Paralyzing effect on impact-capital real estate

Investment managers also have a disadvantage compared to potential capital sources that want to use disclosure regulations under Articles 8 and 9 of SFDR as "labels" for investment purposes. These must be carefully weighed against the risks of misinterpretation of data and accusations of greenwashing.

INREV would like to see a more thorough assessment of the implementation of SFDR, specifically looking at opportunities to improve the usefulness of SFDR through clear definitions and more relevant measurement methods and labels applicable to unlisted real estate products. Guidelines for the names of funds using ESG or sustainability-related terms could then be based on this more comprehensive assessment.

As an example, INREV cites the rules for funds focused on the transition from unsustainable to sustainable real estate assets. One of the main challenges in Europe in terms of climate mitigation is the inadequate speed of sustainable renovation (assessed at 1% per year). To reduce emissions by at least 55%, the European renovation wave focuses on renovating 35 million buildings.

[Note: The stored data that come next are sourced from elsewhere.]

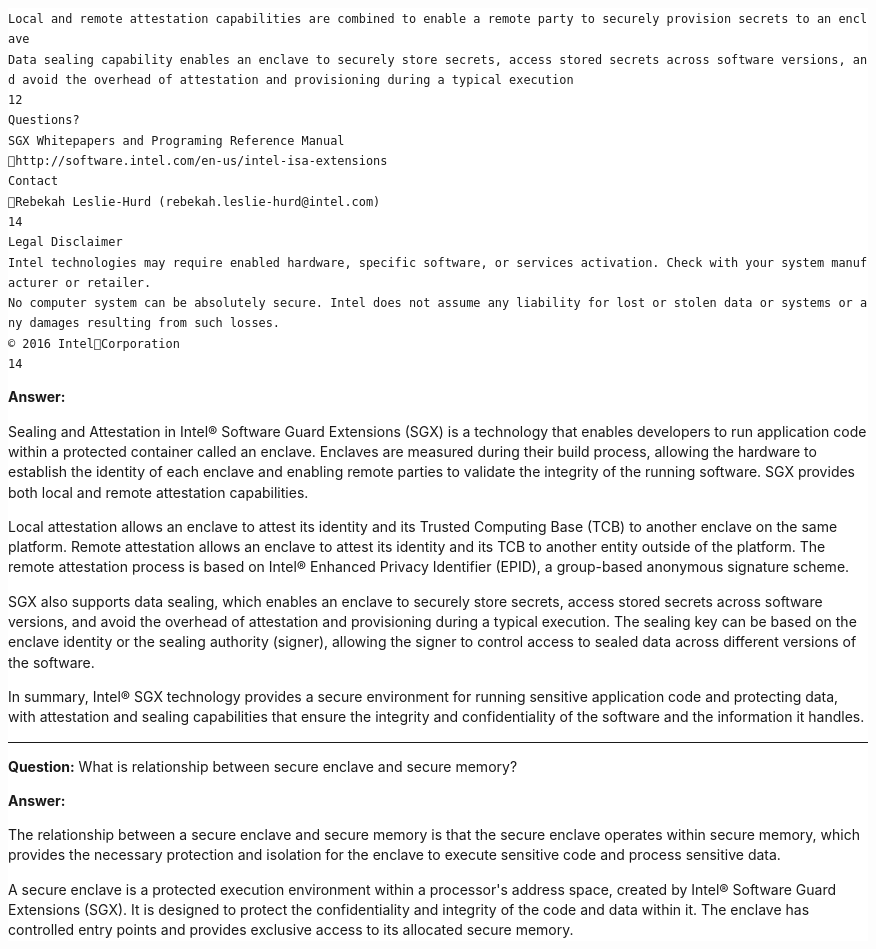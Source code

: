     Local and remote attestation capabilities are combined to enable a remote party to securely provision secrets to an enclave
    Data sealing capability enables an enclave to securely store secrets, access stored secrets across software versions, and avoid the overhead of attestation and provisioning during a typical execution
    12
    Questions?
    SGX Whitepapers and Programing Reference Manual
    http://software.intel.com/en-us/intel-isa-extensions
    Contact
    Rebekah Leslie-Hurd (rebekah.leslie-hurd@intel.com)
    14
    Legal Disclaimer
    Intel technologies may require enabled hardware, specific software, or services activation. Check with your system manufacturer or retailer.
    No computer system can be absolutely secure. Intel does not assume any liability for lost or stolen data or systems or any damages resulting from such losses.
    © 2016 IntelCorporation
    14
**Answer:**

Sealing and Attestation in Intel® Software Guard Extensions (SGX) is a technology that enables developers to run application code within a protected container called an enclave. Enclaves are measured during their build process, allowing the hardware to establish the identity of each enclave and enabling remote parties to validate the integrity of the running software. SGX provides both local and remote attestation capabilities.

Local attestation allows an enclave to attest its identity and its Trusted Computing Base (TCB) to another enclave on the same platform. Remote attestation allows an enclave to attest its identity and its TCB to another entity outside of the platform. The remote attestation process is based on Intel® Enhanced Privacy Identifier (EPID), a group-based anonymous signature scheme.

SGX also supports data sealing, which enables an enclave to securely store secrets, access stored secrets across software versions, and avoid the overhead of attestation and provisioning during a typical execution. The sealing key can be based on the enclave identity or the sealing authority (signer), allowing the signer to control access to sealed data across different versions of the software.

In summary, Intel® SGX technology provides a secure environment for running sensitive application code and protecting data, with attestation and sealing capabilities that ensure the integrity and confidentiality of the software and the information it handles.

---

**Question:** What is relationship between secure enclave and secure memory?

**Answer:**

The relationship between a secure enclave and secure memory is that the secure enclave operates within secure memory, which provides the necessary protection and isolation for the enclave to execute sensitive code and process sensitive data.

A secure enclave is a protected execution environment within a processor's address space, created by Intel® Software Guard Extensions (SGX). It is designed to protect the confidentiality and integrity of the code and data within it. The enclave has controlled entry points and provides exclusive access to its allocated secure memory.
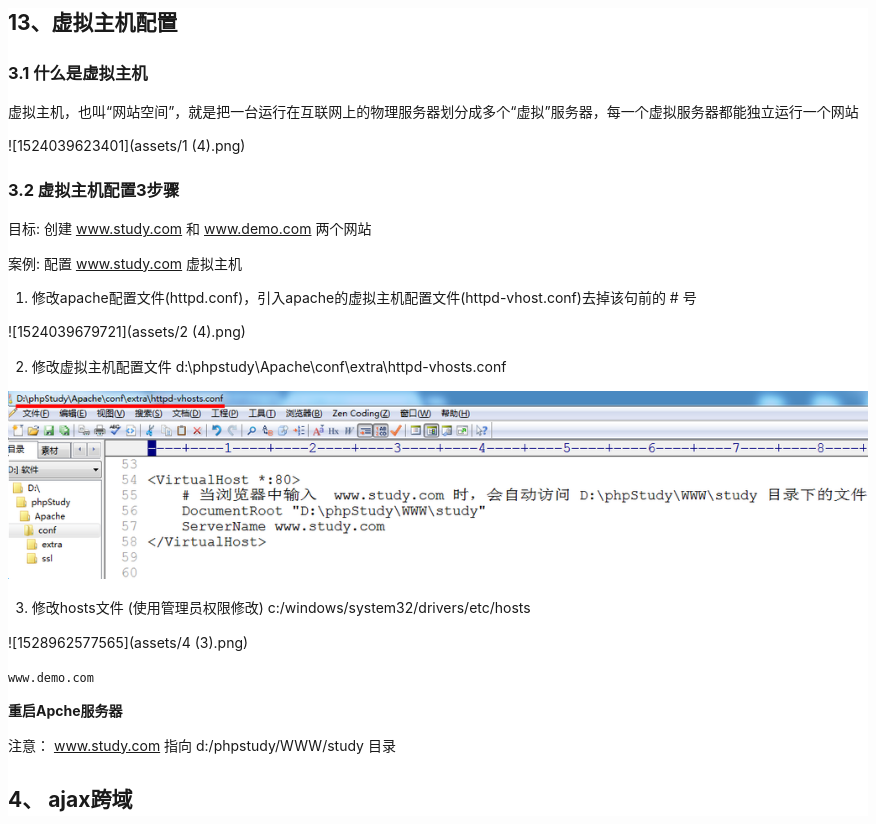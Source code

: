 

## 13、虚拟主机配置

### 3.1 什么是虚拟主机

虚拟主机，也叫“网站空间”，就是把一台运行在互联网上的物理服务器划分成多个“虚拟”服务器，每一个虚拟服务器都能独立运行一个网站

![1524039623401](assets/1 (4).png)



### 3.2 虚拟主机配置3步骤

目标: 创建  www.study.com  和  www.demo.com 两个网站

案例: 配置 www.study.com  虚拟主机

1) 修改apache配置文件(httpd.conf)，引入apache的虚拟主机配置文件(httpd-vhost.conf)去掉该句前的 # 号

![1524039679721](assets/2 (4).png)



2) 修改虚拟主机配置文件
d:\phpstudy\Apache\conf\extra\httpd-vhosts.conf

![1541145892343](assets/1541145892343.png)



3) 修改hosts文件 (使用管理员权限修改)
c:/windows/system32/drivers/etc/hosts

![1528962577565](assets/4 (3).png)



```
www.demo.com
```

**重启Apche服务器**

注意：  www.study.com 指向  d:/phpstudy/WWW/study 目录



## 4、 ajax跨域
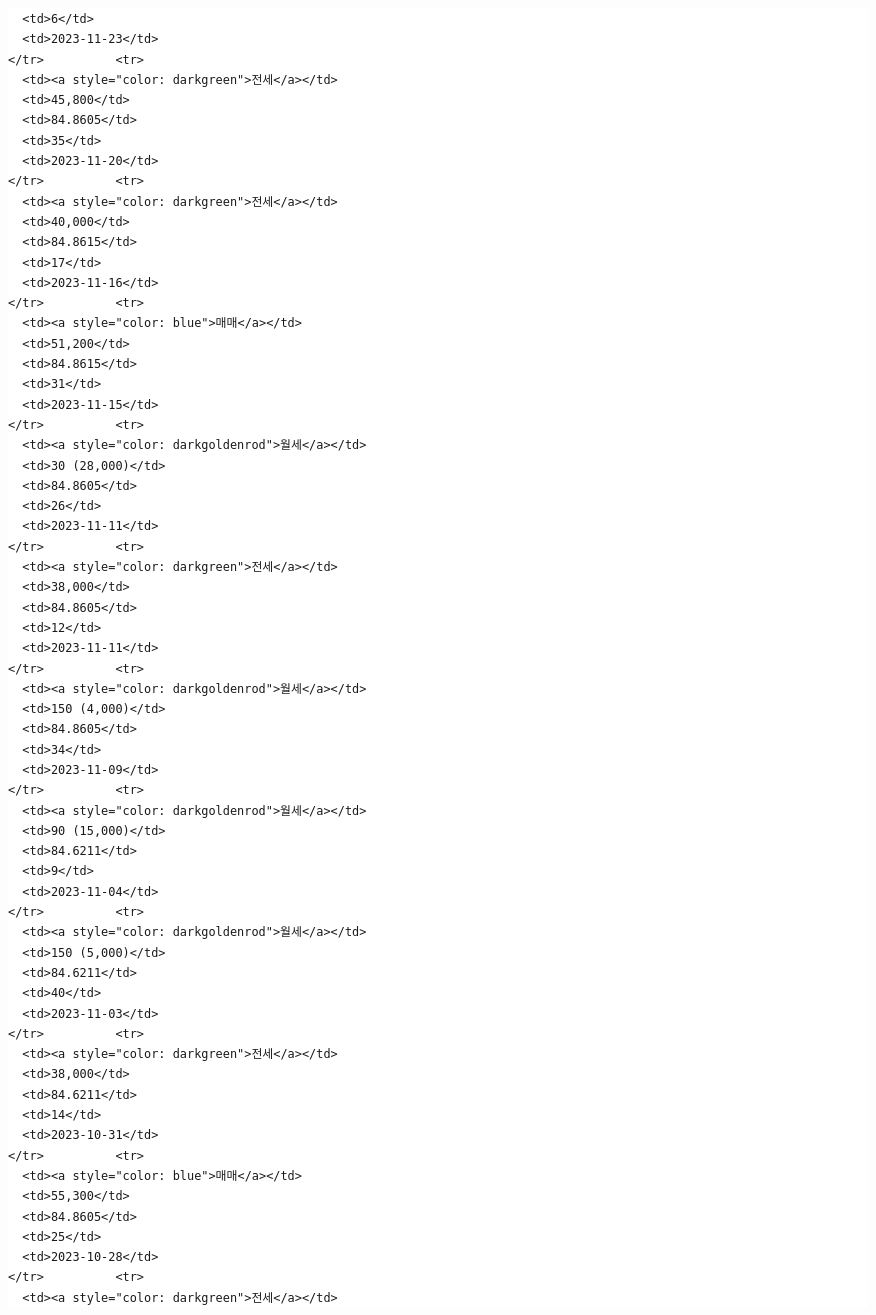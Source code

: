       <td>6</td>
      <td>2023-11-23</td>
    </tr>          <tr>
      <td><a style="color: darkgreen">전세</a></td>
      <td>45,800</td>
      <td>84.8605</td>
      <td>35</td>
      <td>2023-11-20</td>
    </tr>          <tr>
      <td><a style="color: darkgreen">전세</a></td>
      <td>40,000</td>
      <td>84.8615</td>
      <td>17</td>
      <td>2023-11-16</td>
    </tr>          <tr>
      <td><a style="color: blue">매매</a></td>
      <td>51,200</td>
      <td>84.8615</td>
      <td>31</td>
      <td>2023-11-15</td>
    </tr>          <tr>
      <td><a style="color: darkgoldenrod">월세</a></td>
      <td>30 (28,000)</td>
      <td>84.8605</td>
      <td>26</td>
      <td>2023-11-11</td>
    </tr>          <tr>
      <td><a style="color: darkgreen">전세</a></td>
      <td>38,000</td>
      <td>84.8605</td>
      <td>12</td>
      <td>2023-11-11</td>
    </tr>          <tr>
      <td><a style="color: darkgoldenrod">월세</a></td>
      <td>150 (4,000)</td>
      <td>84.8605</td>
      <td>34</td>
      <td>2023-11-09</td>
    </tr>          <tr>
      <td><a style="color: darkgoldenrod">월세</a></td>
      <td>90 (15,000)</td>
      <td>84.6211</td>
      <td>9</td>
      <td>2023-11-04</td>
    </tr>          <tr>
      <td><a style="color: darkgoldenrod">월세</a></td>
      <td>150 (5,000)</td>
      <td>84.6211</td>
      <td>40</td>
      <td>2023-11-03</td>
    </tr>          <tr>
      <td><a style="color: darkgreen">전세</a></td>
      <td>38,000</td>
      <td>84.6211</td>
      <td>14</td>
      <td>2023-10-31</td>
    </tr>          <tr>
      <td><a style="color: blue">매매</a></td>
      <td>55,300</td>
      <td>84.8605</td>
      <td>25</td>
      <td>2023-10-28</td>
    </tr>          <tr>
      <td><a style="color: darkgreen">전세</a></td>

It is crucial that SFDR supports this initiative. An investment strategy that focuses on this topic would be a value-add fund that acquires "non-sustainable" buildings and renovates them to "sustainable" within a period of approximately 3-5 years (depending on factors such as the expiry date of the lease, the design and construction program, planning and supply chain limitations, etc.). After being repositioned, the assets are sold to core funds. Such a portfolio would therefore contain mainly unsustainable assets by definition (awaiting or undergoing renovation). The requirement to hold 50% sustainable investments at all times to give such a fund a name that describes its true purpose (sustainable renovation/climate impact) would make it impossible. Therefore, the proposed rule could have a paralyzing effect on capital looking for investments in real estate to address climate change.